Tony Fastaia’s favorite cold treat was cherry 7-UP over ice. John MacEvoy mentioned his patented “Frescarita,” a low-calorie margarita made of Fresca, tequila, and a dollop of triple sec over crushed ice. Caryl Sprinzel remembered a particular thick, creamy, vanilla-tinged Greek yogurt that came cold from the fridge with honey and nuts.
Aboard Nomad, Brian and Megan Thom kept sourdough starter going in their NovaCool for five months. “We could bake bread twice a week,” said an appreciative Brian.
Jon and Nancy Doornink, living on Seadream, a Morgan 37 in Baja California, were among several who cited the “one fish” advantage. “Before decent refrigeration, we had to stop fishing at one fish. Now we can catch a couple and freeze one for a later date.”
And as politically incorrect as it may be, refrigerators clearly made cruising palatable for many spouses. Mark Bancroft’s girlfriend, Alex, for example, wouldn’t have gone with him to the Bahamas without it. The joy of cool led to their marriage.
“My wife is one fantastic cook,” wrote Bryn Fick, of Ada, Michigan, who, with his wife, Suzanne, sails aboard Wind Drift II, their 1982 S2 9.2A. Using recipes from her 30-year-old Betty Crocker’s Cookbook, Sue made trips to the grocery store whenever they stopped, cooked a week’s meals in an electric frying pan, then froze them in bags in their Adler Barbour Cold Machine.
“No way were we going to eat out of cans,” said Sue. “We don’t do that at home, and we didn’t intend to do it on the boat.”
Bryn’s favorite meal was Hungarian goulash, made from his mother’s recipe of beef chunks, red wine, bouillion, tomato sauce, and lots of onion.
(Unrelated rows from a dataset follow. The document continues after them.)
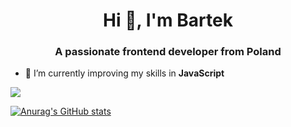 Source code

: <h1 align="center">Hi 👋, I'm Bartek</h1>
<h3 align="center">A passionate frontend developer from Poland</h3>

- 🌱 I’m currently improving my skills in **JavaScript**

<img src="{https://img.shields.io/badge/HTML5-E34F26?style=for-the-badge&logo=html5&logoColor=white}" />

[![Anurag's GitHub stats](https://github-readme-stats.vercel.app/api?username=BartekKuzniewski)](https://github.com/anuraghazra/github-readme-stats)

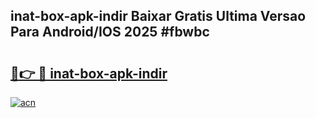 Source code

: ## inat-box-apk-indir Baixar Gratis Ultima Versao Para Android/IOS 2025 #fbwbc

# <h2><a href="https://ainizakaria.my?title=inat-box-apk-indir&ref=20M">🔗👉 🔴 inat-box-apk-indir</a></h2>

[![acn](https://github.com/user-attachments/assets/0f9c940e-d8b0-45ae-aac7-cd30a18b3e1c)](https://ainizakaria.my?title=inat-box-apk-indir&ref=20M)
“I tell you,” he said, “when you’re sitting at anchor and have a meal like that, you can’t beat it.”
We didn’t hear from disgruntled owners, which surely skewed our results. But based on this 30-boat sampling, the trouble and cost was worth the wait, not to mention the bragging rights.
“Refrigerators today are small and easy to install. There is zero maintenance. They just run,” said MacEvoy. “So the real question is, why not?”
That’s what I thought one hot Mediterranean afternoon when I finally turned on my well-traveled system and felt frost forming on the holding plate. I gently rested a beer against it, put away my tools, took a long shower, changed my T-shirt, and slowly and ceremoniously drank in the strange sensation of civilization.
“I expect it now,” said Paul McDermott of Orient, New York, speaking for all of us former cavemen. Inside Everything Works, another Seabreeze, Paul tore out the original starboard icebox and installed an easy chair for reading in its place and an Adler Barbour unit next to the stove on the port side. It’s been running free of trouble for 5,600 hours.
“Unfortunately, I have to get up to get a beer,” he said. “Nothing’s perfect on a 35-foot boat.”
Newly cool Jim Carrier is heading back to continue cruising in the Med for the spring.